Today, I guess you can call it a good day. Woke up and wasn't too late this morning, got to church and set up the visual part of the worship service [ie. projector/monitor/screen/ big bertha...] which makes me feel special! The message was good, on loving the lost. It made me think of talking more to those who don't know God about God and who He is in my life... because I know for a fact that I don't do that as often as God would like. Afterwards, I went to A&W with Selene, Franny, Monick, my brothers, Aaron and Ron. It was mighty good, but the burger felt hella small. It's koo tho.

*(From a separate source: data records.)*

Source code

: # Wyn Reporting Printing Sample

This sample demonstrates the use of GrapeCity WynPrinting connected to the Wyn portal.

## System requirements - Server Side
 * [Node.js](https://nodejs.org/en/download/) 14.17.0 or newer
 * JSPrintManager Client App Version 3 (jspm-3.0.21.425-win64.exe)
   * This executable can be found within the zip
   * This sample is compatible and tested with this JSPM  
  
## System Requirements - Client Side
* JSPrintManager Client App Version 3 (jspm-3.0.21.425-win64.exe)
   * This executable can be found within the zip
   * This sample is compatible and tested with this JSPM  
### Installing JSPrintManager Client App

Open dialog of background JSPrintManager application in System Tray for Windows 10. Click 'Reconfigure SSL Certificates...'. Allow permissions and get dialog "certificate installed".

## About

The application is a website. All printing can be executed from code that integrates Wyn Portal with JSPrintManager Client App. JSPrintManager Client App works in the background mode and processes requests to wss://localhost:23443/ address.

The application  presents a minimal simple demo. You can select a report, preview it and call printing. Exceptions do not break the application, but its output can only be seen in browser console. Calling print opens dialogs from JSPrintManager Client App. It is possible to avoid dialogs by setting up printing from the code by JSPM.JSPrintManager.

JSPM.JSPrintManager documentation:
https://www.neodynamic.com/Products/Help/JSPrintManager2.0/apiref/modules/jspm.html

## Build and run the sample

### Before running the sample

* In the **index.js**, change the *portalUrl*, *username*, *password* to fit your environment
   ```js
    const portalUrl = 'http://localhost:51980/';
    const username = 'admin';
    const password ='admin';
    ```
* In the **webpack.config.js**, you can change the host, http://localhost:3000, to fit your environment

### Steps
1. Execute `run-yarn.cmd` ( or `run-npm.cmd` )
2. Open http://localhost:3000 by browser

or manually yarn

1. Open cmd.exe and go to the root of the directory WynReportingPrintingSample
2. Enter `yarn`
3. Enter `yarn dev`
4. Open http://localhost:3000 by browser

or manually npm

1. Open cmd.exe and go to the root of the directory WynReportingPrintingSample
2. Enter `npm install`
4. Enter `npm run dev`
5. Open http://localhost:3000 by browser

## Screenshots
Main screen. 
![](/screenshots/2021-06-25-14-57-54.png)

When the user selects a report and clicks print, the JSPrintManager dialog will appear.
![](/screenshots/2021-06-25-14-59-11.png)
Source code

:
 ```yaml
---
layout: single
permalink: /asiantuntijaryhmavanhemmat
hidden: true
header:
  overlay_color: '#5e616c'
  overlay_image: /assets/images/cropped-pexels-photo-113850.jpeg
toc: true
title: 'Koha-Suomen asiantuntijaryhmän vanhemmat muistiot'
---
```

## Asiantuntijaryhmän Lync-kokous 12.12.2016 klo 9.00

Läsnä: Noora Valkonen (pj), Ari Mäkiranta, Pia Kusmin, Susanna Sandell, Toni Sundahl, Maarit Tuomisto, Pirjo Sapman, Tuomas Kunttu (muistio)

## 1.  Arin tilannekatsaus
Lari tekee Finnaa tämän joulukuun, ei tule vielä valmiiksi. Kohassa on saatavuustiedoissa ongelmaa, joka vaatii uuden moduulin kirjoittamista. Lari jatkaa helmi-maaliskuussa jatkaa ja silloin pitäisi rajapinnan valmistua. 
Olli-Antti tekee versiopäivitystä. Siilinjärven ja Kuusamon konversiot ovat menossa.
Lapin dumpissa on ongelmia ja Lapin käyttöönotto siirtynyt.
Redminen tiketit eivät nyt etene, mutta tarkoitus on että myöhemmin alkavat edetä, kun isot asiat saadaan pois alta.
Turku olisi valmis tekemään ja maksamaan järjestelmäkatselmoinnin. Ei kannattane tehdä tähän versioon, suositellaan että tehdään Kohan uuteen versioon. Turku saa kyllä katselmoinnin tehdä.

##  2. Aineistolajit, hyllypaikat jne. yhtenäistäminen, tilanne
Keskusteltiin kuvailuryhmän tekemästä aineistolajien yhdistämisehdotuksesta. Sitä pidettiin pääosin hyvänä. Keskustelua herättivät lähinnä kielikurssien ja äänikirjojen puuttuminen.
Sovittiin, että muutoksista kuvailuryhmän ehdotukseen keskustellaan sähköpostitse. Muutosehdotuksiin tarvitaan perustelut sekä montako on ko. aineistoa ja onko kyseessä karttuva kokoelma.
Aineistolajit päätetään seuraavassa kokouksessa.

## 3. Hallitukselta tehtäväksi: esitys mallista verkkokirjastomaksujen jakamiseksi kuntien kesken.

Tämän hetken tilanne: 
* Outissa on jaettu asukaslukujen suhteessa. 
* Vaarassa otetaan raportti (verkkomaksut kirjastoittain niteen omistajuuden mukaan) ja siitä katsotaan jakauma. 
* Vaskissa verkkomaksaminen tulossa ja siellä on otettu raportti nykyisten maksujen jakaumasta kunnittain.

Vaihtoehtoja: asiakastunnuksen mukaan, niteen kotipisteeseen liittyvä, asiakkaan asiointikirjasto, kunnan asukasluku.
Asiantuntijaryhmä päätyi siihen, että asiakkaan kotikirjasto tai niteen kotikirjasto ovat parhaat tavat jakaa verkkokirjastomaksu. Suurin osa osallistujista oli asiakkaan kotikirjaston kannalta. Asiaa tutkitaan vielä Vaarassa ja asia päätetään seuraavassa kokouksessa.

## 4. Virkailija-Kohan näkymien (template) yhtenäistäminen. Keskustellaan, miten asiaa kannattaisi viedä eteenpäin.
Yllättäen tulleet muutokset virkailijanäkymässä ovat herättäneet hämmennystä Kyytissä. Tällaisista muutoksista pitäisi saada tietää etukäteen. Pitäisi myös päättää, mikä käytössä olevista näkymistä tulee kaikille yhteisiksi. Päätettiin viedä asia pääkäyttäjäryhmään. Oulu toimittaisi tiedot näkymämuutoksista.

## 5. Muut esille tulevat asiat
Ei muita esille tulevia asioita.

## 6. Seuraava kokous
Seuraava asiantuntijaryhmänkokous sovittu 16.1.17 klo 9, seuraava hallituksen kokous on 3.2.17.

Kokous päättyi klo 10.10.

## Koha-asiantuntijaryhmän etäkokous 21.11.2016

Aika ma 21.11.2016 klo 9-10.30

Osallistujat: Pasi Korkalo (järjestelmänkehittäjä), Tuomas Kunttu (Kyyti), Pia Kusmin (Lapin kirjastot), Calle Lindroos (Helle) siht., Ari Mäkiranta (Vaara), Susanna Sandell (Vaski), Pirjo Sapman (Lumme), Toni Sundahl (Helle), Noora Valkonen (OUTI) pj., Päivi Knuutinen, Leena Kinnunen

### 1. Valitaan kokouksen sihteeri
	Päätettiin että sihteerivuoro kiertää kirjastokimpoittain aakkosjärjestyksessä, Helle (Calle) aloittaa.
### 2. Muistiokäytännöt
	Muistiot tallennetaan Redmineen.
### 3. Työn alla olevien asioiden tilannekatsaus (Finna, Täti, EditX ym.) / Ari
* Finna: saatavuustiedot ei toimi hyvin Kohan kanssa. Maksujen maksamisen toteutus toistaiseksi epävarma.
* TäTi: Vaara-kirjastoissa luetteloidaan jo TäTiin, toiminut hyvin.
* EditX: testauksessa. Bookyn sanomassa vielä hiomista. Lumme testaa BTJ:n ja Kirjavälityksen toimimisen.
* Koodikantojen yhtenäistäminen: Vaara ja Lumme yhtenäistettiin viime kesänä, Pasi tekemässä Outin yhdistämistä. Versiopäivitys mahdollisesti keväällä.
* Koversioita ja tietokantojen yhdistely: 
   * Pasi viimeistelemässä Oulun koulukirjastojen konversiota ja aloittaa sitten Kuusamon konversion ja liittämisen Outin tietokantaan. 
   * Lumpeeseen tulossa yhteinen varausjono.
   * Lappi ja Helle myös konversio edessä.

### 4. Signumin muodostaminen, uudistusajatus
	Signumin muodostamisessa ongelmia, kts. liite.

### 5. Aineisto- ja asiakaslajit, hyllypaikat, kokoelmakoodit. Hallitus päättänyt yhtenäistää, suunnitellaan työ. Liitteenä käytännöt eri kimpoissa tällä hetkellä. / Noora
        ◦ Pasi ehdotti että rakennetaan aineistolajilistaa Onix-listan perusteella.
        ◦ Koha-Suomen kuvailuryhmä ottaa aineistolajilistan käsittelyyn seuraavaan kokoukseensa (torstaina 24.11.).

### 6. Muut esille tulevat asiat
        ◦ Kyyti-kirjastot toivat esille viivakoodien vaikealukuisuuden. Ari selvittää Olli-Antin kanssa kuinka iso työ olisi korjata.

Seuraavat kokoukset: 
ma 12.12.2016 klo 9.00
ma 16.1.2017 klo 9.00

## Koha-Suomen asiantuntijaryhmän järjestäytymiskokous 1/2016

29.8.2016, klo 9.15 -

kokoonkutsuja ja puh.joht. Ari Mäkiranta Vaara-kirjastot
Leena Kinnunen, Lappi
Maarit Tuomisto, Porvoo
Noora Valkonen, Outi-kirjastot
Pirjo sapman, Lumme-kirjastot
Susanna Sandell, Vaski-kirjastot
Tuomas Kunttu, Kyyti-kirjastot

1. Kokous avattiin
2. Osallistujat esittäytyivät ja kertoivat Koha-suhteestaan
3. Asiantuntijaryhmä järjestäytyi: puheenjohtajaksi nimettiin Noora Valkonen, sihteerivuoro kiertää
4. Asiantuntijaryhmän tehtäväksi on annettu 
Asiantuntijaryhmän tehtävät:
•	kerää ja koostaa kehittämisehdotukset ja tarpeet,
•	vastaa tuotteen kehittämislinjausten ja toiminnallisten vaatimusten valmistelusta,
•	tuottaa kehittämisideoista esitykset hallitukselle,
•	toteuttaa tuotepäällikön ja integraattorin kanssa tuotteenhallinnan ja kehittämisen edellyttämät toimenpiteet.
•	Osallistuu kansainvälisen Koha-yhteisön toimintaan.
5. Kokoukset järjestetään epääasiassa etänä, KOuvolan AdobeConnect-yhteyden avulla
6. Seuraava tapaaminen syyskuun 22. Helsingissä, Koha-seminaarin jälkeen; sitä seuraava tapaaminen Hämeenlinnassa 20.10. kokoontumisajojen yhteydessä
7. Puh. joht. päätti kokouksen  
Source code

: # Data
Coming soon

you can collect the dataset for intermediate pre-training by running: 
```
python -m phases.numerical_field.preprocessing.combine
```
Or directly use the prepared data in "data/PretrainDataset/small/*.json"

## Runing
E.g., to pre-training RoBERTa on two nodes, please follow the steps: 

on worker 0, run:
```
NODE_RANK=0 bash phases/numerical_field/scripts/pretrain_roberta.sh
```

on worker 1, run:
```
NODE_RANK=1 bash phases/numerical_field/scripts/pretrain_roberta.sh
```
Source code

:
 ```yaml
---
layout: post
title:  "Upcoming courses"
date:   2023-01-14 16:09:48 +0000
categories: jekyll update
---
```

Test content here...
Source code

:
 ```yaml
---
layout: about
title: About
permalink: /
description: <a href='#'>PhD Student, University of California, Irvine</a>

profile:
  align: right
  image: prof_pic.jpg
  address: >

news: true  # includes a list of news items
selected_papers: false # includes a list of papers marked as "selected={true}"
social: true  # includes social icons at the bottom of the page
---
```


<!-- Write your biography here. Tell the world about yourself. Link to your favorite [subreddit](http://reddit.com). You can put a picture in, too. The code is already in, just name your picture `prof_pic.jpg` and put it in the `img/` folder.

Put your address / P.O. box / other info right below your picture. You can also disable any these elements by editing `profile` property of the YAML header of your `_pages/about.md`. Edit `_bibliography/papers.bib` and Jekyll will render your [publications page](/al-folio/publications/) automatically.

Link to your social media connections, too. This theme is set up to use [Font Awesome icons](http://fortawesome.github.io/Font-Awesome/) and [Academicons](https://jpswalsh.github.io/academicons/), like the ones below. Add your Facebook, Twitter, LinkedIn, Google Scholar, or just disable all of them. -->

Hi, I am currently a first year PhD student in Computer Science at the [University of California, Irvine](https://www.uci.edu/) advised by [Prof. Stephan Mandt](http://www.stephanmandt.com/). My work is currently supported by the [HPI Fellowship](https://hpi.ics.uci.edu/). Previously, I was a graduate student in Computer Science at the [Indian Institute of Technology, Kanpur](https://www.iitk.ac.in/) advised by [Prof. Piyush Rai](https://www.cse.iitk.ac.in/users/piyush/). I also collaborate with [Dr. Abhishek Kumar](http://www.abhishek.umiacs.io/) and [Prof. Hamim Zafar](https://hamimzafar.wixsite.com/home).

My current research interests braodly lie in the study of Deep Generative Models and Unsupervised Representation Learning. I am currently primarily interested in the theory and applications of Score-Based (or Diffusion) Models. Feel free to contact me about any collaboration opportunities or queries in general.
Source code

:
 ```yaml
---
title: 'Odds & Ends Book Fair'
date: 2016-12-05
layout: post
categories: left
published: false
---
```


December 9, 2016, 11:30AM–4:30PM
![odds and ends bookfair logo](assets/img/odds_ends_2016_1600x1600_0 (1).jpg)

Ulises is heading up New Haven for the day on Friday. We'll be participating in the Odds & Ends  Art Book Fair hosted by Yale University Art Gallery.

After lunch, I met up with Vida and studied and discussed things we were confused about for our upcoming test tomorrow. Which brings me to the fact that I am not studying for my test. Why you may ask? Because I just don't feel like studying, I know that by thinking as I do... stating that I know most things (which I would like to think I do)... I take the risk of not studying anymore. BOO... I'd rather spend the rest of the night sleeping , rather than studying. BUT it's only 4 weeks until my final and that's scary!
Oh man, as I am getting older... I've noticed that I am in NO WAY close graduating. Hopefully I get accepted into a nursing program here. But I am applying for Arizona State University and Northern Arizona University, and hopefully I may get in. But I don't want to move away, but I do. It's complicated. Whatev.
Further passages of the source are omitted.